When I ask about her daily downtime routines she cringes, saying, “It’s so boring. There’s nothing to say. I drink matcha, I read, I chat with my friends, or watch something on television with my husband, and I have a giant old lady dog.”

At an awards show at the Directors Guild of America last year
At an awards show at the Directors Guild of America last year
MICHAEL BUCKNER/DEADLINE VIA GETTY IMAGES

She was an active participant in the recent actors’ strike, and as the vice-chairwoman on the board of trustees for the Entertainment Community Fund helped to raise more than $20 million to support performers and behind-the-scenes workers. And yes, she thinks AI is a threat to the industry, but is not personally worried about it, “But maybe I’m just naive.”

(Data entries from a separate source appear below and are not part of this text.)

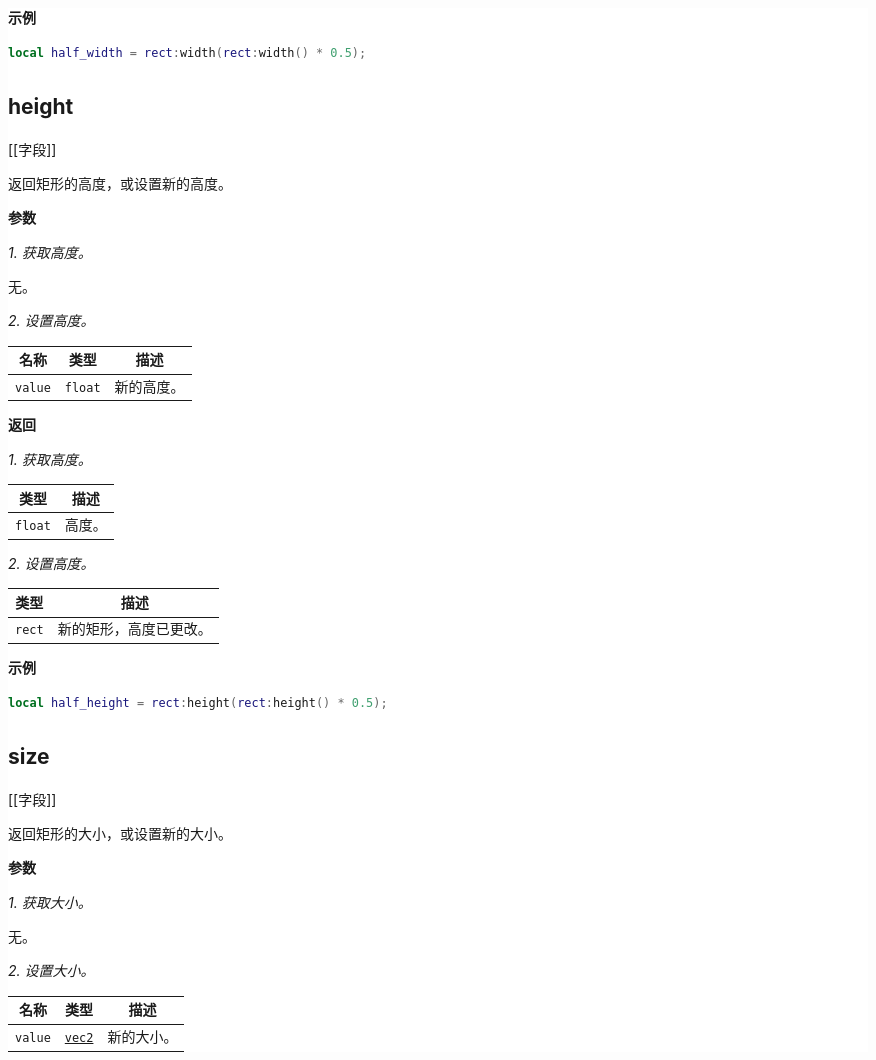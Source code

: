 **示例**

```lua
local half_width = rect:width(rect:width() * 0.5);
```

## height

[[字段]]

返回矩形的高度，或设置新的高度。

**参数**

*1. 获取高度。*

无。

*2. 设置高度。*

| 名称 | 类型 | 描述 |
| ---- | ---- | ---- |
| `value` | `float` | 新的高度。 |

**返回**

*1. 获取高度。*

| 类型 | 描述 |
| ---- | ---- |
| `float` | 高度。 |

*2. 设置高度。*

| 类型 | 描述 |
| ---- | ---- |
| `rect` | 新的矩形，高度已更改。 |

**示例**

```lua
local half_height = rect:height(rect:height() * 0.5);
```

## size

[[字段]]

返回矩形的大小，或设置新的大小。

**参数**

*1. 获取大小。*

无。

*2. 设置大小。*

| 名称 | 类型 | 描述 |
| ---- | ---- | ---- |
| `value` | [`vec2`](/api/draw/common-types/vec2 "此类型是渲染系统中使用的二维向量。") | 新的大小。 |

Her forthcoming projects include a mystery mini-series called Apples Never Fall, and an as yet untitled Frankenstein revamp for Maggie Gyllenhaal. She likes time off, but needs to work. “If I don’t act for a while I get a little grumpy,” she says. The swimming helps, though. She’s been doing it, it transpires, every day since she stopped filming Nyad. It’s one of the things she’s carried with her. That and the inspiration of Diana Nyad. “Because she has such an interest in living life so fully, and I do love that about her,” she says. Then she pauses, and adds, with all the certainty of a 65-year-old woman who’s not going to shut her mouth and sit down and wait to die, “And I do want to live like that myself.”